Le manque de sommeil peut causer des problèmes de santé ainsi que des sauts d’humeur qui altèrent la qualité de notre quotidien.

Publicité

On peut toujours se reposer pour essayer de récupérer ses heures de sommeil perdues, cependant les dégâts engendrés par une nuit trop courte peuvent être irréversibles. C’est d’ailleurs le sujet d’une étude menée sur le sommeil qui est arrivée à des conclusions qui vont nous couper l’envie de faire des nuits blanches.

Un processus naturel assuré lorsqu’on dort

Le corps élimine tous les résidus et toxines qui n’ont aucune utilité afin d’assurer son équilibre.
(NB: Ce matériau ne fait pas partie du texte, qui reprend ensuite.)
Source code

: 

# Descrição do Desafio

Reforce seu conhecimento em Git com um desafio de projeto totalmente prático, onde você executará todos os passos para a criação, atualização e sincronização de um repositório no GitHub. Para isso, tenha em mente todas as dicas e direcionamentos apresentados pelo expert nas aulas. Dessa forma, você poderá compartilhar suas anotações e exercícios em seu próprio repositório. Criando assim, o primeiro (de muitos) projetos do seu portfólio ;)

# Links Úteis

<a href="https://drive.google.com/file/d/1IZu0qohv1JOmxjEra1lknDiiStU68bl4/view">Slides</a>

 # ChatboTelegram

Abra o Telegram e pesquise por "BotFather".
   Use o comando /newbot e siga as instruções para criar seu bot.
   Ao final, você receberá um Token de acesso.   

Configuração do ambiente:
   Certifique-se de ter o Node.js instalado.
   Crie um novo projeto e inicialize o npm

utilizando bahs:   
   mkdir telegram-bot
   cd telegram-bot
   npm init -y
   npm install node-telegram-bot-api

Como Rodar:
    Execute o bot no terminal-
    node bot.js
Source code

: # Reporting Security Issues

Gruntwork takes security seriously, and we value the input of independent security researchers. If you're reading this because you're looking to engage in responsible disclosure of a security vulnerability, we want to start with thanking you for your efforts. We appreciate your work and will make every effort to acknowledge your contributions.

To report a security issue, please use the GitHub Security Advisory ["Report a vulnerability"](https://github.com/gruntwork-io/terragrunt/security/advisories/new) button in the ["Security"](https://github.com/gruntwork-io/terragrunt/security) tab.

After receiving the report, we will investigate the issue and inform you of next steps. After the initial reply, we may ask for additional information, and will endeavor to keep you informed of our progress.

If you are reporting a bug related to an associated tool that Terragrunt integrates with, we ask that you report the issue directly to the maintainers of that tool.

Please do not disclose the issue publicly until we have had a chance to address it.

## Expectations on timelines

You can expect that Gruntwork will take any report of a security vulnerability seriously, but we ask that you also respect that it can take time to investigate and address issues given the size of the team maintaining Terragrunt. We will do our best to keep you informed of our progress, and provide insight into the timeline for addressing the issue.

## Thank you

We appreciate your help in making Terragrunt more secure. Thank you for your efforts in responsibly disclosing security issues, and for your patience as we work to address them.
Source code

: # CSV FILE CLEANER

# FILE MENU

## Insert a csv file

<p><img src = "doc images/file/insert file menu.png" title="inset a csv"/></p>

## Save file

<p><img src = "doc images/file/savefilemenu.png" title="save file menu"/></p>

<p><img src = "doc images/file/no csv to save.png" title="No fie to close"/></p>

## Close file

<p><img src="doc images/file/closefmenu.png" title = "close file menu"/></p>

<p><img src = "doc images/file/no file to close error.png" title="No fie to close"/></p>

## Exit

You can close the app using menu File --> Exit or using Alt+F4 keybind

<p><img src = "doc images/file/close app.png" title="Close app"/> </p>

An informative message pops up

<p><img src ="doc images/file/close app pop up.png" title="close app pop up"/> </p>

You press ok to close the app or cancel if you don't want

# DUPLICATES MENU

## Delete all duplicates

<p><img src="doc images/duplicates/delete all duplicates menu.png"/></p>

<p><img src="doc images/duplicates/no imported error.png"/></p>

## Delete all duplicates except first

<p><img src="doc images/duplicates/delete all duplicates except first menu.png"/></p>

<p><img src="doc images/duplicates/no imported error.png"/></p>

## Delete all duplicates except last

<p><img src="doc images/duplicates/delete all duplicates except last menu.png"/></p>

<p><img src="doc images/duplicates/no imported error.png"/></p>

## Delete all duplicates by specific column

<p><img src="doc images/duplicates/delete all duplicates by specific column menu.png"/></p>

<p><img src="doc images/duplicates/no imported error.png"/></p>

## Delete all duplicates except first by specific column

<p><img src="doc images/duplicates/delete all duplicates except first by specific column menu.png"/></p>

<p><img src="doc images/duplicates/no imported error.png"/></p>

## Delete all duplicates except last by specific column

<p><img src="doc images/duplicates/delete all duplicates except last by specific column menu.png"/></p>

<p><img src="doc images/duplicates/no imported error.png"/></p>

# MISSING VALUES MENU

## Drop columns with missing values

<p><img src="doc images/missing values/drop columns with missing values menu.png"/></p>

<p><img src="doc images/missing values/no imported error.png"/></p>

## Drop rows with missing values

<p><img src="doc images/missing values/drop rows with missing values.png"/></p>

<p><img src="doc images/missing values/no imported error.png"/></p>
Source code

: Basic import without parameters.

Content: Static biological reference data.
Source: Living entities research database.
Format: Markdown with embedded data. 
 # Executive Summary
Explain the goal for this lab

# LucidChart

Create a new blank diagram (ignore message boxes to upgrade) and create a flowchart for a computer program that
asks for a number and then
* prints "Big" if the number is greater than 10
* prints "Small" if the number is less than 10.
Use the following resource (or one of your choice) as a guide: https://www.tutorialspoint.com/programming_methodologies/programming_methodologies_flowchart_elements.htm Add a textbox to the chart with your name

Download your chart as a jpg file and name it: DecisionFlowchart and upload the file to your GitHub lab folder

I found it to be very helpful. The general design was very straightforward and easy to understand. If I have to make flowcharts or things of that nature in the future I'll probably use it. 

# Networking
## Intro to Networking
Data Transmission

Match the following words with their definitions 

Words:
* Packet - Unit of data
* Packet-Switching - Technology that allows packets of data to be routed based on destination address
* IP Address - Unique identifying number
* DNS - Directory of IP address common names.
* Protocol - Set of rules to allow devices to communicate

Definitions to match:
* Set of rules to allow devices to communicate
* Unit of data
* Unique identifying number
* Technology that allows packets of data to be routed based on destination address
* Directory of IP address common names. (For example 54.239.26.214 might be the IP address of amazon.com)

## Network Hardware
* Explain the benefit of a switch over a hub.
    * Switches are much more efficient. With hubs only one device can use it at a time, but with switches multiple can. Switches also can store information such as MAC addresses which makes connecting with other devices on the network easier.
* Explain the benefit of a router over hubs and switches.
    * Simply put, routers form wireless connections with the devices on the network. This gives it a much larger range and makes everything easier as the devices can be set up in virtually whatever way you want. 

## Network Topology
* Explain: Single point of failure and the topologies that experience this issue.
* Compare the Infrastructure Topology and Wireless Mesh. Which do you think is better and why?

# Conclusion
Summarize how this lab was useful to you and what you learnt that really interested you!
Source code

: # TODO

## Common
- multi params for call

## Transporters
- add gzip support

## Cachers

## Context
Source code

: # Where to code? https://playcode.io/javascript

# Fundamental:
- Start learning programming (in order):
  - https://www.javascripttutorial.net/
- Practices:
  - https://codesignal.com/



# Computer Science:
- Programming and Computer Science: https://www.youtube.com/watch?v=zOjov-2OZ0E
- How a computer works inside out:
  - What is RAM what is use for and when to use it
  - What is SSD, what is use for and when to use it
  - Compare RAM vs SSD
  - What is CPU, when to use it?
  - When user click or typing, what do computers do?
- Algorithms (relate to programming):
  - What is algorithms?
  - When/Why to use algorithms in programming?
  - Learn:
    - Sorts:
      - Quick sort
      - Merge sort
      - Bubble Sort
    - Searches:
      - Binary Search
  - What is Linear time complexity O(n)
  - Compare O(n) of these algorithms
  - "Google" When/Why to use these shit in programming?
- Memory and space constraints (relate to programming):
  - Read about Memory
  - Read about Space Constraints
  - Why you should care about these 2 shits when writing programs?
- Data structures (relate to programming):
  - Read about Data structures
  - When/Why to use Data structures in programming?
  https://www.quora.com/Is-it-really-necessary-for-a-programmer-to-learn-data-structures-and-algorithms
Pendant le sommeil, le cerveau se met à renouveler les neurones qui le composent grâce à deux types distincts de cellules gliales – aussi appelées cellules de soutien ou colle du système nerveux -, il s’agit des microgliales et des astrocytes.

Les cellules microgliales se chargent d’éliminer les cellules usées à travers un processus appelé phagocytose, qui signifie en grec «dévorer». Le rôle des astrocytes quant à lui est d’élaguer les synapses ou connexions inutiles dans le cerveau et de remodeler le système.

Pison Jaujip. Flickr.

Un cerveau qui se mange de l’intérieur

Une étude dirigée par le neuroscientifique Michele Bellesi de l’Université polytechnique de Marche en Italie, a été menée sur des cerveaux de souris afin de voir les effets des mauvaises habitudes du sommeil sur ses cellules.

Les souris ont été divisées en quatre groupes :

  • Un groupe bien reposé : qui a pu dormir entre 6 à 8 heures par nuit ;
  • Un groupe spontanément éveillé à plusieurs moments pendant leur sommeil ;
  • Un groupe privé de sommeil toute une nuit ;
  • Un dernier groupe sans sommeil chronique qu’on a empêché de dormir pendant cinq jours d’affilé.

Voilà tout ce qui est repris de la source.